[Stored dataset items]
····················

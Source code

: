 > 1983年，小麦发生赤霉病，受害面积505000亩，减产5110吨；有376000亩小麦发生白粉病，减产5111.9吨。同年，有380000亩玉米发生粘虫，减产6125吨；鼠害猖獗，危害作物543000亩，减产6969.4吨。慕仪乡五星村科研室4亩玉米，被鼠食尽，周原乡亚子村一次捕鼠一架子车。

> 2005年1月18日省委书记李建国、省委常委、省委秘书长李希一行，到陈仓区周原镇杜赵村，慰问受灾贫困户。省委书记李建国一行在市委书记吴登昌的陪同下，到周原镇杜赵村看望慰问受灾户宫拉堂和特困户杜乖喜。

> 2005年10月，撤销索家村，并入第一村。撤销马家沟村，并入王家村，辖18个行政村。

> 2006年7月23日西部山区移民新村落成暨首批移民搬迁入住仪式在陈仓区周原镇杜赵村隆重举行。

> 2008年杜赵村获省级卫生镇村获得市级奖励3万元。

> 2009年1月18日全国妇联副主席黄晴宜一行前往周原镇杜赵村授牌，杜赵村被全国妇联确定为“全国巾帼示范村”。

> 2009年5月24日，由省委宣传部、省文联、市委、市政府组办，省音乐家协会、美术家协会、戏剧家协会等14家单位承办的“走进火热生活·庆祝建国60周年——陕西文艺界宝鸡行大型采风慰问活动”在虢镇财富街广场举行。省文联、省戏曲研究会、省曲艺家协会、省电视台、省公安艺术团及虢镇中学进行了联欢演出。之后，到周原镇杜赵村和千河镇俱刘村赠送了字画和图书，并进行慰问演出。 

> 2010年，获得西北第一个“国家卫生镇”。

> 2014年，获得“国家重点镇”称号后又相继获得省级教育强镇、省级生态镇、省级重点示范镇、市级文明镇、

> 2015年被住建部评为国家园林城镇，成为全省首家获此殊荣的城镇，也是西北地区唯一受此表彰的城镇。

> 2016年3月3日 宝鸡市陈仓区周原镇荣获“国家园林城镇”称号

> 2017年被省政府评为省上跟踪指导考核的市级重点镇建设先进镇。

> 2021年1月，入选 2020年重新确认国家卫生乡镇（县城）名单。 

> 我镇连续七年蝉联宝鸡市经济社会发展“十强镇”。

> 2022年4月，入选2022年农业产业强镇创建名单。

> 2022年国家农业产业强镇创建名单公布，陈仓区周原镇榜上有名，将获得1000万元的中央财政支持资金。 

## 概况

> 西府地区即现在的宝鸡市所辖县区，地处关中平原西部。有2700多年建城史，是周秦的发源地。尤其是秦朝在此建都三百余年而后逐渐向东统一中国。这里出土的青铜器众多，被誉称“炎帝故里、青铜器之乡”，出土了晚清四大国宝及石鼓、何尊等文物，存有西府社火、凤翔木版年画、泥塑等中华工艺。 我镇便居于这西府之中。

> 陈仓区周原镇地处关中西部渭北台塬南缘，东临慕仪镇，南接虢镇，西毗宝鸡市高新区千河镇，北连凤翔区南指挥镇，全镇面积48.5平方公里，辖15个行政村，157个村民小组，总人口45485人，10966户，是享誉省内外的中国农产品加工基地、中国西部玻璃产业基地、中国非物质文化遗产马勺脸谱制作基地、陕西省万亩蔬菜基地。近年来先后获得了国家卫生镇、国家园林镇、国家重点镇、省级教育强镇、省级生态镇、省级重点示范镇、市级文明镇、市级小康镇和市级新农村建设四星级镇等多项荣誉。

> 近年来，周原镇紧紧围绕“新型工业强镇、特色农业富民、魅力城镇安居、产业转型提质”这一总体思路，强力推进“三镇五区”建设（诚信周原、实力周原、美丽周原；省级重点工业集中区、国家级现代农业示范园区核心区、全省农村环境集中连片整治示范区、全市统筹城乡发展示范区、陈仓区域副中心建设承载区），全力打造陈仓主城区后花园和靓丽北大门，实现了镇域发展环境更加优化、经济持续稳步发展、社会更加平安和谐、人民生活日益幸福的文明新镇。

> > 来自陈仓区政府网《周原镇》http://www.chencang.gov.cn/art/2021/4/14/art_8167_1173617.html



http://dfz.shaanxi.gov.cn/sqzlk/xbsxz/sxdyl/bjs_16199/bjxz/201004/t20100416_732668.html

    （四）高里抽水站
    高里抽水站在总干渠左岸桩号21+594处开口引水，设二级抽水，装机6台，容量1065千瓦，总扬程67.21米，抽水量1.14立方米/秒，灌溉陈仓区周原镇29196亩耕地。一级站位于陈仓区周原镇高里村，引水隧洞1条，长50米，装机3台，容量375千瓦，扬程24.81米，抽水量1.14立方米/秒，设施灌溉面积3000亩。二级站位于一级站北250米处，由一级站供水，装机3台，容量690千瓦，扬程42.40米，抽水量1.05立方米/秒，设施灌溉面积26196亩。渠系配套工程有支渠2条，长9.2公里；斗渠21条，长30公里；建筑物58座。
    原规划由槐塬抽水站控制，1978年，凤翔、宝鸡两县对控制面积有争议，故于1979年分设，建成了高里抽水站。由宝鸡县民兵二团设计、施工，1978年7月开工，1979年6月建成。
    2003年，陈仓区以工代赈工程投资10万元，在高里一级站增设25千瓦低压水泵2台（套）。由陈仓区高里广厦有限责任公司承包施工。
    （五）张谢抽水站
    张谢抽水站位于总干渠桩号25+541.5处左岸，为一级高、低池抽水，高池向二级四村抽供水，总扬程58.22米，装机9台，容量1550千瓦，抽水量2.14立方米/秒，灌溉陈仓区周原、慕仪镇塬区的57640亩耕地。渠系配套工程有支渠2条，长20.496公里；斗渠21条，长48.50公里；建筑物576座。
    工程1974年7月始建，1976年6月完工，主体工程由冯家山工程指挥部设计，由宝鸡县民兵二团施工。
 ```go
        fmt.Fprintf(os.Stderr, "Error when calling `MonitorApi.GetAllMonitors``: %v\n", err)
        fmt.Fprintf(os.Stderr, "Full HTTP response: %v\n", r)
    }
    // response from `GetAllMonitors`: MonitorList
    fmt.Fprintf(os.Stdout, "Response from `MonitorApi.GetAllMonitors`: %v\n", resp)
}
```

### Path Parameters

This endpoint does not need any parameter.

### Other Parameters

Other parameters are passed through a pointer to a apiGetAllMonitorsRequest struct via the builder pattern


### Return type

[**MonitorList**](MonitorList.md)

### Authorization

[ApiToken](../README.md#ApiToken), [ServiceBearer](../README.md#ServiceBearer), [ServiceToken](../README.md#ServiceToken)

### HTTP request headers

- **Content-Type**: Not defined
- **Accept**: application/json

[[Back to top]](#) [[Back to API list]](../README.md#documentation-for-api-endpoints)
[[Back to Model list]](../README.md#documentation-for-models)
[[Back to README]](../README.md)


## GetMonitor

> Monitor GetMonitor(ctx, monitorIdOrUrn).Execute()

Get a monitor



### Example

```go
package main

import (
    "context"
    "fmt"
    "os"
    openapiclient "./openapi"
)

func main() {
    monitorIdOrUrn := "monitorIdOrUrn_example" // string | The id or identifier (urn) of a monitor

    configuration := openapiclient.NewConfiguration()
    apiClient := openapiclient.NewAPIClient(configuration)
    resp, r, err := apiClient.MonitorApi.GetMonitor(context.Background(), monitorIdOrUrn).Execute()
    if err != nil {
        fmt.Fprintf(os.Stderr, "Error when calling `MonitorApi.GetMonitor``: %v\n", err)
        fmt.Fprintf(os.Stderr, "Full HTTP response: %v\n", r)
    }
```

····················

▶ [Prompt]:
Please set down exactly the lines running from the one with "Monitor GetMonitor(ctx, monitorIdOrUrn).Execute()" to the last line of the entries above, both of them included, and no others.

▶ [Solution to this task]:
> Monitor GetMonitor(ctx, monitorIdOrUrn).Execute()

Get a monitor



### Example

```go
package main

import (
    "context"
    "fmt"
    "os"
    openapiclient "./openapi"
)

func main() {
    monitorIdOrUrn := "monitorIdOrUrn_example" // string | The id or identifier (urn) of a monitor

    configuration := openapiclient.NewConfiguration()
    apiClient := openapiclient.NewAPIClient(configuration)
    resp, r, err := apiClient.MonitorApi.GetMonitor(context.Background(), monitorIdOrUrn).Execute()
    if err != nil {
        fmt.Fprintf(os.Stderr, "Error when calling `MonitorApi.GetMonitor``: %v\n", err)
        fmt.Fprintf(os.Stderr, "Full HTTP response: %v\n", r)
    }
```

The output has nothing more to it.